Roberto Curti has a new volume on Freda out in a month or two -
Riccardo Freda: The Life and Works of a Born Filmmaker 
"In an eclectic career spanning four decades, Italian director Riccardo Freda (1909-1999) produced films of remarkable technical skill and powerful visual style, including the swashbuckler Black Eagle (1946), an adaptation of Les Miserables (1947), the peplum Theodora, Slave Empress (1954) and a number of cult-favorite Gothic and horror films such as I Vampiri (1957), The Horrible Dr. Hichcock (1962) and The Ghost (1963). Freda was first championed in the 1960s by French critics who labeled him "the European Raoul Walsh," and enjoyed growing critical esteem over the years. This book covers his life and career for the first time in English, with detailed analyses of his films and exclusive interviews with his collaborators and family."

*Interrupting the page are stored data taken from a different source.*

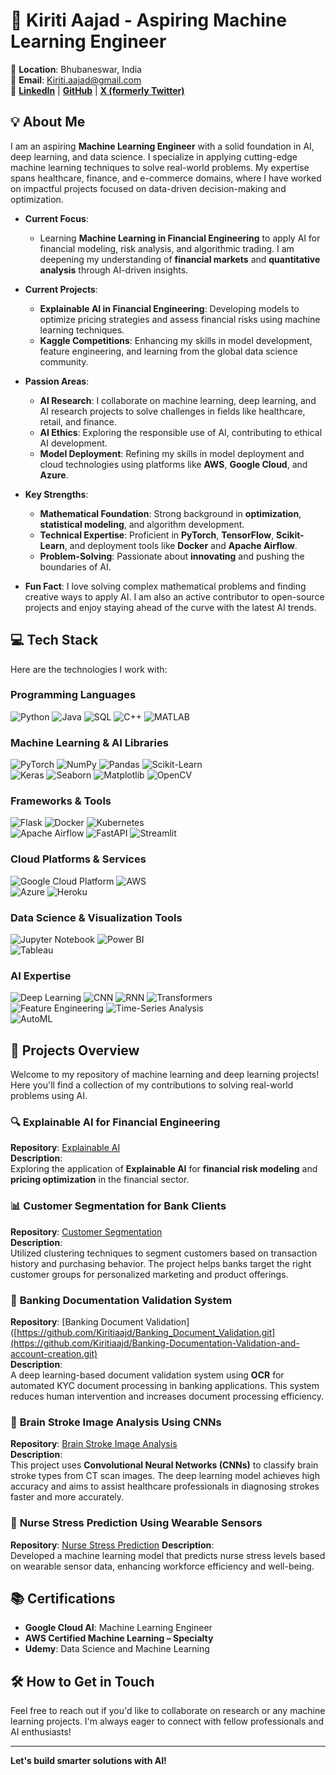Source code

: # 🌟 **Kiriti Aajad - Aspiring Machine Learning Engineer**  
📍 **Location**: Bhubaneswar, India  
📧 **Email**: Kiriti.aajad@gmail.com   
🔗 **[LinkedIn](https://www.linkedin.com/in/kiriti-aajad-7894101aa/)** | **[GitHub](https://github.com/Kiritiaajd)** | **[X (formerly Twitter)](https://x.com/kiriti_aajad)**  

## 💡 **About Me**  
I am an aspiring **Machine Learning Engineer** with a solid foundation in AI, deep learning, and data science. I specialize in applying cutting-edge machine learning techniques to solve real-world problems. My expertise spans healthcare, finance, and e-commerce domains, where I have worked on impactful projects focused on data-driven decision-making and optimization. 

- **Current Focus**:  
   - Learning **Machine Learning in Financial Engineering** to apply AI for financial modeling, risk analysis, and algorithmic trading. I am deepening my understanding of **financial markets** and **quantitative analysis** through AI-driven insights.

- **Current Projects**:  
   - **Explainable AI in Financial Engineering**: Developing models to optimize pricing strategies and assess financial risks using machine learning techniques.  
   - **Kaggle Competitions**: Enhancing my skills in model development, feature engineering, and learning from the global data science community.

- **Passion Areas**:  
   - **AI Research**: I collaborate on machine learning, deep learning, and AI research projects to solve challenges in fields like healthcare, retail, and finance.  
   - **AI Ethics**: Exploring the responsible use of AI, contributing to ethical AI development.  
   - **Model Deployment**: Refining my skills in model deployment and cloud technologies using platforms like **AWS**, **Google Cloud**, and **Azure**.

- **Key Strengths**:  
   - **Mathematical Foundation**: Strong background in **optimization**, **statistical modeling**, and algorithm development.  
   - **Technical Expertise**: Proficient in **PyTorch**, **TensorFlow**, **Scikit-Learn**, and deployment tools like **Docker** and **Apache Airflow**.  
   - **Problem-Solving**: Passionate about **innovating** and pushing the boundaries of AI.

- **Fun Fact**: I love solving complex mathematical problems and finding creative ways to apply AI. I am also an active contributor to open-source projects and enjoy staying ahead of the curve with the latest AI trends.

## 💻 **Tech Stack**  
Here are the technologies I work with:

### **Programming Languages**  
![Python](https://img.shields.io/badge/python-%2314354C.svg?style=for-the-badge&logo=python&logoColor=white) ![Java](https://img.shields.io/badge/java-%23ED8B00.svg?style=for-the-badge&logo=openjdk&logoColor=white) ![SQL](https://img.shields.io/badge/SQL-%2300707F.svg?style=for-the-badge&logo=postgresql&logoColor=white) ![C++](https://img.shields.io/badge/C++-%2300599C.svg?style=for-the-badge&logo=cplusplus&logoColor=white) ![MATLAB](https://img.shields.io/badge/MATLAB-%23E20000.svg?style=for-the-badge&logo=matlab&logoColor=white)

### **Machine Learning & AI Libraries**  
![PyTorch](https://img.shields.io/badge/PyTorch-%23EE4C2C.svg?style=for-the-badge&logo=PyTorch&logoColor=white) ![NumPy](https://img.shields.io/badge/numpy-%23013243.svg?style=for-the-badge&logo=numpy&logoColor=white) ![Pandas](https://img.shields.io/badge/pandas-%23150458.svg?style=for-the-badge&logo=pandas&logoColor=white) ![Scikit-Learn](https://img.shields.io/badge/scikit--learn-%23F7931E.svg?style=for-the-badge&logo=scikit-learn&logoColor=white)  
![Keras](https://img.shields.io/badge/Keras-%23D00000.svg?style=for-the-badge&logo=Keras&logoColor=white) ![Seaborn](https://img.shields.io/badge/Seaborn-%23000000.svg?style=for-the-badge&logo=seaborn&logoColor=white) ![Matplotlib](https://img.shields.io/badge/Matplotlib-%23E6E6E6.svg?style=for-the-badge&logo=matplotlib&logoColor=black) ![OpenCV](https://img.shields.io/badge/OpenCV-%23EE4C2C.svg?style=for-the-badge&logo=opencv&logoColor=white)

### **Frameworks & Tools**  
![Flask](https://img.shields.io/badge/Flask-%23000000.svg?style=for-the-badge&logo=flask&logoColor=white) ![Docker](https://img.shields.io/badge/Docker-%232496ED.svg?style=for-the-badge&logo=docker&logoColor=white) ![Kubernetes](https://img.shields.io/badge/Kubernetes-%233C8739.svg?style=for-the-badge&logo=kubernetes&logoColor=white)  
![Apache Airflow](https://img.shields.io/badge/Apache%20Airflow-%23696969.svg?style=for-the-badge&logo=apache-airflow&logoColor=white) ![FastAPI](https://img.shields.io/badge/FastAPI-%23FF5C5C.svg?style=for-the-badge&logo=fastapi&logoColor=white) ![Streamlit](https://img.shields.io/badge/Streamlit-%233AB0A7.svg?style=for-the-badge&logo=streamlit&logoColor=white)

### **Cloud Platforms & Services**  
![Google Cloud Platform](https://img.shields.io/badge/Google%20Cloud-%23FFCC00.svg?style=for-the-badge&logo=googlecloud&logoColor=white) ![AWS](https://img.shields.io/badge/AWS-%23FF9900.svg?style=for-the-badge&logo=amazonaws&logoColor=white)  
![Azure](https://img.shields.io/badge/Azure-%23007FFF.svg?style=for-the-badge&logo=microsoftazure&logoColor=white) ![Heroku](https://img.shields.io/badge/Heroku-%23C8C8C8.svg?style=for-the-badge&logo=heroku&logoColor=white)

### **Data Science & Visualization Tools**  
![Jupyter Notebook](https://img.shields.io/badge/Jupyter%20Notebook-%23F37626.svg?style=for-the-badge&logo=jupyter&logoColor=white) ![Power BI](https://img.shields.io/badge/Power%20BI-%23007A8A.svg?style=for-the-badge&logo=powerbi&logoColor=white)  
![Tableau](https://img.shields.io/badge/Tableau-%23E97627.svg?style=for-the-badge&logo=tableau&logoColor=white)

### **AI Expertise**  
![Deep Learning](https://img.shields.io/badge/Deep%20Learning-%23378E3D.svg?style=for-the-badge&logo=tensorflow&logoColor=white) ![CNN](https://img.shields.io/badge/CNN-%23000C39.svg?style=for-the-badge&logo=tensorflow&logoColor=white) ![RNN](https://img.shields.io/badge/RNN-%23000000.svg?style=for-the-badge&logo=python&logoColor=white) ![Transformers](https://img.shields.io/badge/Transformers-%23FF6F00.svg?style=for-the-badge&logo=transformers&logoColor=white)  
![Feature Engineering](https://img.shields.io/badge/Feature%20Engineering-%23D50000.svg?style=for-the-badge&logo=python&logoColor=white) ![Time-Series Analysis](https://img.shields.io/badge/Time--Series%20Analysis-%23FF6F00.svg?style=for-the-badge&logo=python&logoColor=white)  
![AutoML](https://img.shields.io/badge/AutoML-%23FFB11C.svg?style=for-the-badge&logo=automl&logoColor=white)  

## 📂 **Projects Overview**

Welcome to my repository of machine learning and deep learning projects! Here you'll find a collection of my contributions to solving real-world problems using AI.

### 🔍 **Explainable AI for Financial Engineering**  
**Repository**: [Explainable AI](https://github.com/Kiritiaajd/Credit_risk_analysis_with_ExplainableAI.git)  
**Description**:  
Exploring the application of **Explainable AI** for **financial risk modeling** and **pricing optimization** in the financial sector.

### 📊 **Customer Segmentation for Bank Clients**  
**Repository**: [Customer Segmentation](https://github.com/Kiritiaajd/Customer-Segmentation-for-Banking-Clients.git)  
**Description**:  
Utilized clustering techniques to segment customers based on transaction history and purchasing behavior. The project helps banks target the right customer groups for personalized marketing and product offerings.

### 📄 **Banking Documentation Validation System**  
**Repository**: [Banking Document Validation]([https://github.com/Kiritiaajd/Banking_Document_Validation.git](https://github.com/Kiritiaajd/Banking-Documentation-Validation-and-account-creation.git)  
**Description**:  
A deep learning-based document validation system using **OCR** for automated KYC document processing in banking applications. This system reduces human intervention and increases document processing efficiency.

### 🧠 **Brain Stroke Image Analysis Using CNNs**  
**Repository**: [Brain Stroke Image Analysis](https://github.com/Kiritiaajd/Brain_Stroke_Image_Analysis.git)  
**Description**:  
This project uses **Convolutional Neural Networks (CNNs)** to classify brain stroke types from CT scan images. The deep learning model achieves high accuracy and aims to assist healthcare professionals in diagnosing strokes faster and more accurately.

### 🏥 **Nurse Stress Prediction Using Wearable Sensors**  
**Repository**: [Nurse Stress Prediction]([https://github.com/Kiritiaajd/Nurse_Stress_Prediction.git](https://github.com/Kiritiaajd/Hospital-Employee-Stress-Prediction-Using-Wearable-Sensors.git))  
**Description**:  
Developed a machine learning model that predicts nurse stress levels based on wearable sensor data, enhancing workforce efficiency and well-being.


## 📚 **Certifications**
- **Google Cloud AI**: Machine Learning Engineer  
- **AWS Certified Machine Learning – Specialty**  
- **Udemy**: Data Science and Machine Learning

## 🛠 **How to Get in Touch**  
Feel free to reach out if you'd like to collaborate on research or any machine learning projects. I'm always eager to connect with fellow professionals and AI enthusiasts!

---

**Let's build smarter solutions with AI!**
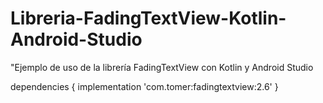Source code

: # Libreria-FadingTextView-Kotlin-Android-Studio

"Ejemplo de uso de la librería FadingTextView con Kotlin y Android Studio

dependencies {
    implementation 'com.tomer:fadingtextview:2.6'
}
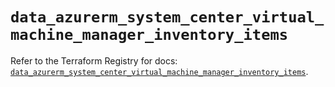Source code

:# `data_azurerm_system_center_virtual_machine_manager_inventory_items`

Refer to the Terraform Registry for docs: [`data_azurerm_system_center_virtual_machine_manager_inventory_items`](https://registry.terraform.io/providers/hashicorp/azurerm/4.49.0/docs/data-sources/system_center_virtual_machine_manager_inventory_items).
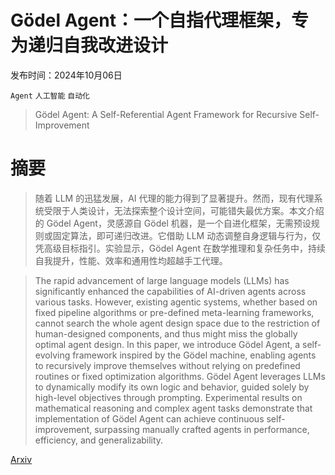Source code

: # Gödel Agent：一个自指代理框架，专为递归自我改进设计

发布时间：2024年10月06日

`Agent` `人工智能` `自动化`

> Gödel Agent: A Self-Referential Agent Framework for Recursive Self-Improvement

# 摘要

> 随着 LLM 的迅猛发展，AI 代理的能力得到了显著提升。然而，现有代理系统受限于人类设计，无法探索整个设计空间，可能错失最优方案。本文介绍的 Gödel Agent，灵感源自 Gödel 机器，是一个自进化框架，无需预设规则或固定算法，即可递归改进。它借助 LLM 动态调整自身逻辑与行为，仅凭高级目标指引。实验显示，Gödel Agent 在数学推理和复杂任务中，持续自我提升，性能、效率和通用性均超越手工代理。

> The rapid advancement of large language models (LLMs) has significantly enhanced the capabilities of AI-driven agents across various tasks. However, existing agentic systems, whether based on fixed pipeline algorithms or pre-defined meta-learning frameworks, cannot search the whole agent design space due to the restriction of human-designed components, and thus might miss the globally optimal agent design. In this paper, we introduce Gödel Agent, a self-evolving framework inspired by the Gödel machine, enabling agents to recursively improve themselves without relying on predefined routines or fixed optimization algorithms. Gödel Agent leverages LLMs to dynamically modify its own logic and behavior, guided solely by high-level objectives through prompting. Experimental results on mathematical reasoning and complex agent tasks demonstrate that implementation of Gödel Agent can achieve continuous self-improvement, surpassing manually crafted agents in performance, efficiency, and generalizability.

[Arxiv](https://arxiv.org/abs/2410.04444)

Electric Dreamhouse Press have a new volume coming on EYES WITHOUT A FACE (won't link the cover as the pic is bloody huge), and Stephen Thrower has two more books on the way - a heavily updated release of BEYOND TERROR with 120 more pages of text and lots of new illustrations, and his second Franco book, of which he says "The word count for Vol.2 currently stands at 216,000 plus about ten thousand in appendices, so it's definitely on course." Too much bloody stuff to purchase it seems.